When capitalism was restored in the Soviet Union and Eastern Europe in the 90s, a significant portion of the much-reduced CPUSA membership split away to join others in founding the Committees of Correspondence for Democracy and Socialism, with a more pronounced social democratic political tone. Pete and Toshi both became supporters of this group from the outset.

Pete came under pressure from liberals to apologize for his communist leanings. In his 1993 autobiography, he wrote the following:

At any rate, today I’ll apologize for a number of things, such as thinking that Stalin was merely a “hard driver” and not a “supremely cruel misleader.” I guess anyone who calls himself a Christian should be prepared to apologize for the Inquisition, the burning of heretics by Protestants, the slaughter of Jews and Muslims by Crusaders. White people in the USA ought to apologize for stealing land from Native Americans and enslaving blacks. Europeans could apologize for worldwide conquests, Mongolians for Genghis Khan. And supporters of Roosevelt could apologize for his support of Somoza, of Southern White Democrats, of Franco Spain, for putting Japanese Americans in concentration camps. Who should my granddaughter Moraya apologize to? She’s part African, part European, part Chinese, part Japanese, part Native American. Let’s look ahead.

In a 1995 interview he maintained that he was still a communist, albeit with a “small ‘c’”:

I still call myself a communist, because communism is no more what Russia made of it than Christianity is what the churches make of it.

Marxism does not demand of musicians, artists, or writers that they adhere to any particular set of political ideas or school of thought.

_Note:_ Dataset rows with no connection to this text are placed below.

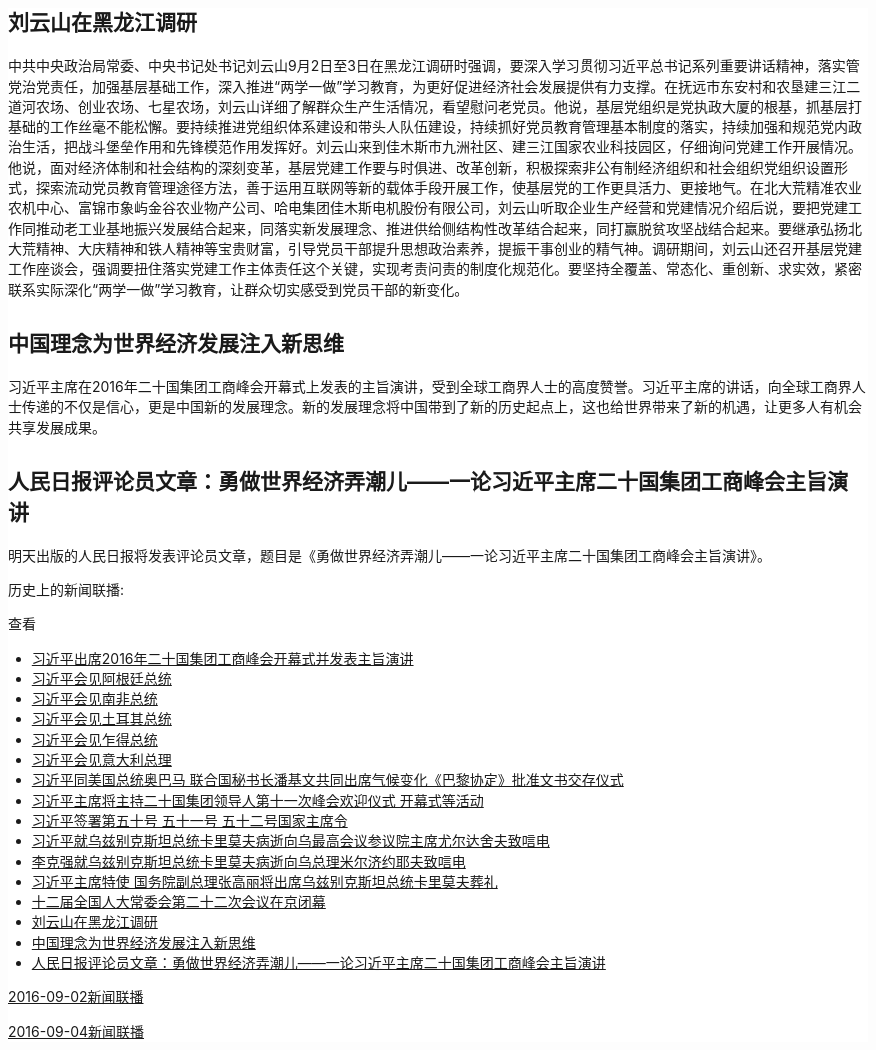 
## 刘云山在黑龙江调研


中共中央政治局常委、中央书记处书记刘云山9月2日至3日在黑龙江调研时强调，要深入学习贯彻习近平总书记系列重要讲话精神，落实管党治党责任，加强基层基础工作，深入推进“两学一做”学习教育，为更好促进经济社会发展提供有力支撑。在抚远市东安村和农垦建三江二道河农场、创业农场、七星农场，刘云山详细了解群众生产生活情况，看望慰问老党员。他说，基层党组织是党执政大厦的根基，抓基层打基础的工作丝毫不能松懈。要持续推进党组织体系建设和带头人队伍建设，持续抓好党员教育管理基本制度的落实，持续加强和规范党内政治生活，把战斗堡垒作用和先锋模范作用发挥好。刘云山来到佳木斯市九洲社区、建三江国家农业科技园区，仔细询问党建工作开展情况。他说，面对经济体制和社会结构的深刻变革，基层党建工作要与时俱进、改革创新，积极探索非公有制经济组织和社会组织党组织设置形式，探索流动党员教育管理途径方法，善于运用互联网等新的载体手段开展工作，使基层党的工作更具活力、更接地气。在北大荒精准农业农机中心、富锦市象屿金谷农业物产公司、哈电集团佳木斯电机股份有限公司，刘云山听取企业生产经营和党建情况介绍后说，要把党建工作同推动老工业基地振兴发展结合起来，同落实新发展理念、推进供给侧结构性改革结合起来，同打赢脱贫攻坚战结合起来。要继承弘扬北大荒精神、大庆精神和铁人精神等宝贵财富，引导党员干部提升思想政治素养，提振干事创业的精气神。调研期间，刘云山还召开基层党建工作座谈会，强调要扭住落实党建工作主体责任这个关键，实现考责问责的制度化规范化。要坚持全覆盖、常态化、重创新、求实效，紧密联系实际深化“两学一做”学习教育，让群众切实感受到党员干部的新变化。


## 中国理念为世界经济发展注入新思维


习近平主席在2016年二十国集团工商峰会开幕式上发表的主旨演讲，受到全球工商界人士的高度赞誉。习近平主席的讲话，向全球工商界人士传递的不仅是信心，更是中国新的发展理念。新的发展理念将中国带到了新的历史起点上，这也给世界带来了新的机遇，让更多人有机会共享发展成果。


## 人民日报评论员文章：勇做世界经济弄潮儿——一论习近平主席二十国集团工商峰会主旨演讲


明天出版的人民日报将发表评论员文章，题目是《勇做世界经济弄潮儿——一论习近平主席二十国集团工商峰会主旨演讲》。






历史上的新闻联播:

 查看
 

* [习近平出席2016年二十国集团工商峰会开幕式并发表主旨演讲](#习近平出席2016年二十国集团工商峰会开幕式并发表主旨演讲)
* [习近平会见阿根廷总统](#习近平会见阿根廷总统)
* [习近平会见南非总统](#习近平会见南非总统)
* [习近平会见土耳其总统](#习近平会见土耳其总统)
* [习近平会见乍得总统](#习近平会见乍得总统)
* [习近平会见意大利总理](#习近平会见意大利总理)
* [习近平同美国总统奥巴马 联合国秘书长潘基文共同出席气候变化《巴黎协定》批准文书交存仪式](#习近平同美国总统奥巴马-联合国秘书长潘基文共同出席气候变化《巴黎协定》批准文书交存仪式)
* [习近平主席将主持二十国集团领导人第十一次峰会欢迎仪式 开幕式等活动](#习近平主席将主持二十国集团领导人第十一次峰会欢迎仪式-开幕式等活动)
* [习近平签署第五十号 五十一号 五十二号国家主席令](#习近平签署第五十号-五十一号-五十二号国家主席令)
* [习近平就乌兹别克斯坦总统卡里莫夫病逝向乌最高会议参议院主席尤尔达舍夫致唁电](#习近平就乌兹别克斯坦总统卡里莫夫病逝向乌最高会议参议院主席尤尔达舍夫致唁电)
* [李克强就乌兹别克斯坦总统卡里莫夫病逝向乌总理米尔济约耶夫致唁电](#李克强就乌兹别克斯坦总统卡里莫夫病逝向乌总理米尔济约耶夫致唁电)
* [习近平主席特使 国务院副总理张高丽将出席乌兹别克斯坦总统卡里莫夫葬礼](#习近平主席特使-国务院副总理张高丽将出席乌兹别克斯坦总统卡里莫夫葬礼)
* [十二届全国人大常委会第二十二次会议在京闭幕](#十二届全国人大常委会第二十二次会议在京闭幕)
* [刘云山在黑龙江调研](#刘云山在黑龙江调研)
* [中国理念为世界经济发展注入新思维](#中国理念为世界经济发展注入新思维)
* [人民日报评论员文章：勇做世界经济弄潮儿——一论习近平主席二十国集团工商峰会主旨演讲](#人民日报评论员文章：勇做世界经济弄潮儿——一论习近平主席二十国集团工商峰会主旨演讲)






[2016-09-02新闻联播](/xinwenlianbo/20160902)


[2016-09-04新闻联播](/xinwenlianbo/20160904)



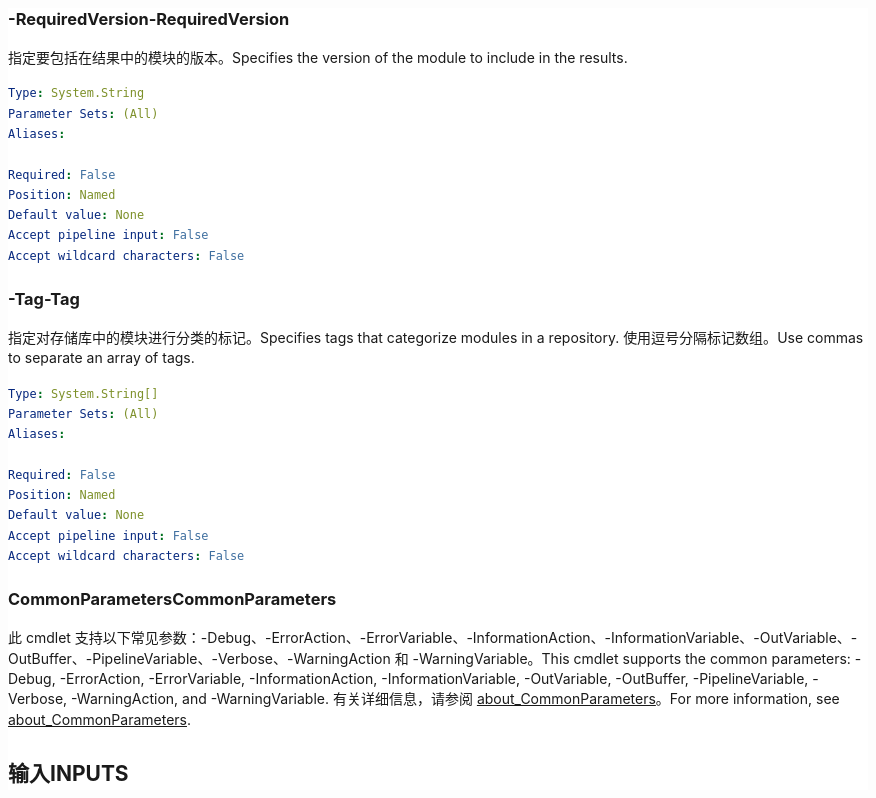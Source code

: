 ### <span data-ttu-id="f8b58-168">-RequiredVersion</span><span class="sxs-lookup"><span data-stu-id="f8b58-168">-RequiredVersion</span></span>

<span data-ttu-id="f8b58-169">指定要包括在结果中的模块的版本。</span><span class="sxs-lookup"><span data-stu-id="f8b58-169">Specifies the version of the module to include in the results.</span></span>

```yaml
Type: System.String
Parameter Sets: (All)
Aliases:

Required: False
Position: Named
Default value: None
Accept pipeline input: False
Accept wildcard characters: False
```

### <span data-ttu-id="f8b58-170">-Tag</span><span class="sxs-lookup"><span data-stu-id="f8b58-170">-Tag</span></span>

<span data-ttu-id="f8b58-171">指定对存储库中的模块进行分类的标记。</span><span class="sxs-lookup"><span data-stu-id="f8b58-171">Specifies tags that categorize modules in a repository.</span></span> <span data-ttu-id="f8b58-172">使用逗号分隔标记数组。</span><span class="sxs-lookup"><span data-stu-id="f8b58-172">Use commas to separate an array of tags.</span></span>

```yaml
Type: System.String[]
Parameter Sets: (All)
Aliases:

Required: False
Position: Named
Default value: None
Accept pipeline input: False
Accept wildcard characters: False
```

### <span data-ttu-id="f8b58-173">CommonParameters</span><span class="sxs-lookup"><span data-stu-id="f8b58-173">CommonParameters</span></span>

<span data-ttu-id="f8b58-174">此 cmdlet 支持以下常见参数：-Debug、-ErrorAction、-ErrorVariable、-InformationAction、-InformationVariable、-OutVariable、-OutBuffer、-PipelineVariable、-Verbose、-WarningAction 和 -WarningVariable。</span><span class="sxs-lookup"><span data-stu-id="f8b58-174">This cmdlet supports the common parameters: -Debug, -ErrorAction, -ErrorVariable, -InformationAction, -InformationVariable, -OutVariable, -OutBuffer, -PipelineVariable, -Verbose, -WarningAction, and -WarningVariable.</span></span> <span data-ttu-id="f8b58-175">有关详细信息，请参阅 [about_CommonParameters](https://go.microsoft.com/fwlink/?LinkID=113216)。</span><span class="sxs-lookup"><span data-stu-id="f8b58-175">For more information, see [about_CommonParameters](https://go.microsoft.com/fwlink/?LinkID=113216).</span></span>

## <span data-ttu-id="f8b58-176">输入</span><span class="sxs-lookup"><span data-stu-id="f8b58-176">INPUTS</span></span>

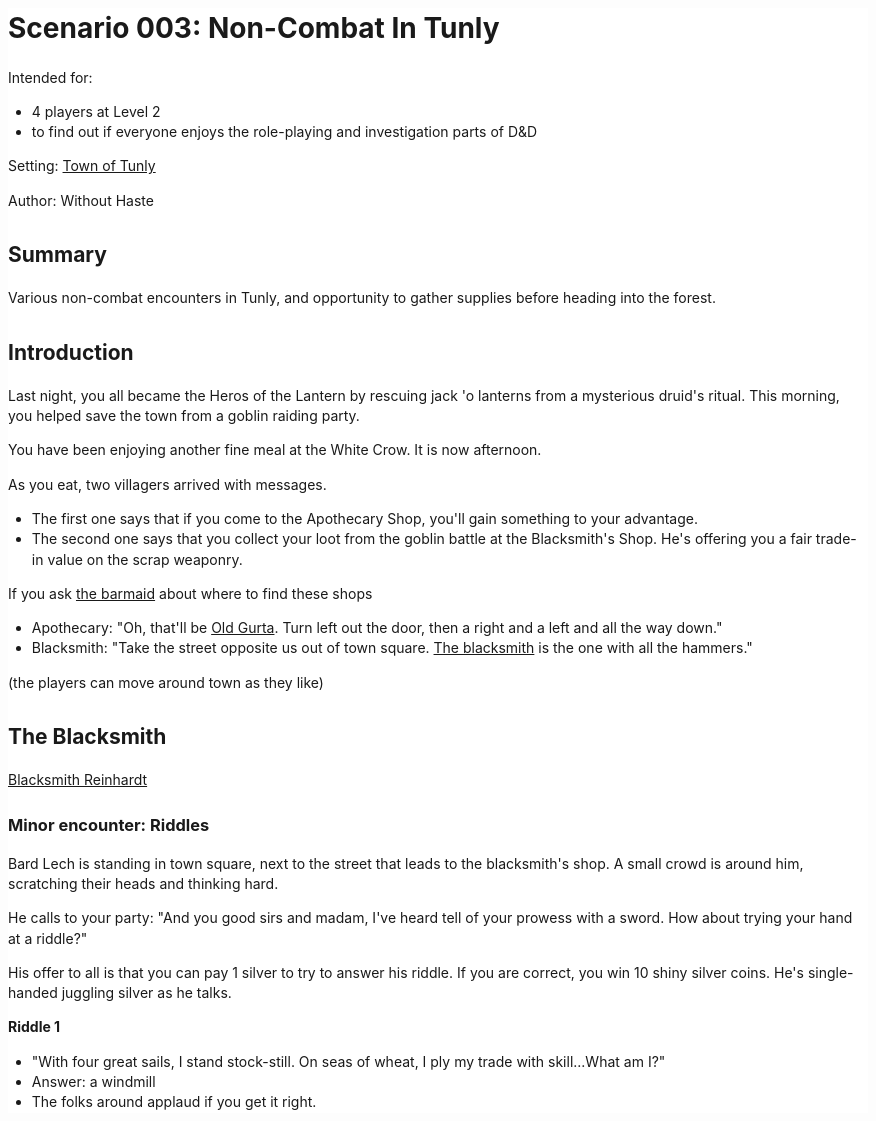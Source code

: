 # Scenario 003: Non-Combat In Tunly

Intended for:
- 4 players at Level 2
- to find out if everyone enjoys the role-playing and investigation parts of D&D

Setting: [Town of Tunly](/Locations/Town_Tunly.md)  

Author: Without Haste

## Summary

Various non-combat encounters in Tunly, and opportunity to gather supplies before heading into the forest.

## Introduction

Last night, you all became the Heros of the Lantern by rescuing jack 'o lanterns from a mysterious druid's ritual. This morning, you helped save the town from a goblin raiding party.

You have been enjoying another fine meal at the White Crow. It is now afternoon.

As you eat, two villagers arrived with messages.
- The first one says that if you come to the Apothecary Shop, you'll gain something to your advantage.
- The second one says that you collect your loot from the goblin battle at the Blacksmith's Shop. He's offering you a fair trade-in value on the scrap weaponry.

If you ask [the barmaid](/Characters/Family_Knapik.md#Beata) about where to find these shops
- Apothecary: "Oh, that'll be [Old Gurta](/Characters/Family_Aldag.md#Gurta). Turn left out the door, then a right and a left and all the way down."
- Blacksmith: "Take the street opposite us out of town square. [The blacksmith](/Characters/Family_Gmerek.md#Reinhardt) is the one with all the hammers."

(the players can move around town as they like)

## The Blacksmith

[Blacksmith Reinhardt](/Characters/Family_Gmerek.md#Reinhardt)

### Minor encounter: Riddles

Bard Lech is standing in town square, next to the street that leads to the blacksmith's shop. A small crowd is around him, scratching their heads and thinking hard.

He calls to your party: "And you good sirs and madam, I've heard tell of your prowess with a sword. How about trying your hand at a riddle?"

His offer to all is that you can pay 1 silver to try to answer his riddle. If you are correct, you win 10 shiny silver coins. He's single-handed juggling silver as he talks.

**Riddle 1**
- "With four great sails, I stand stock-still. On seas of wheat, I ply my trade with skill...What am I?"
- Answer: a windmill
- The folks around applaud if you get it right.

As the great Russian Marxist Leon Trotsky once wrote, “The struggle for revolutionary ideas in art must begin once again with the struggle for artistic truth, not in terms of any single school, but in terms of the immutable faith of the artist in his own inner self. Without this there is no art. ‘You shall not lie!’—that is the formula of salvation.”

Pete Seeger played a unique role in US politics and culture throughout his long life. He inspired several generations of folk musicians, and earned respect as a popular and beloved figure in many social movements. He was true to his own inner self, he made his mark, and he will be missed.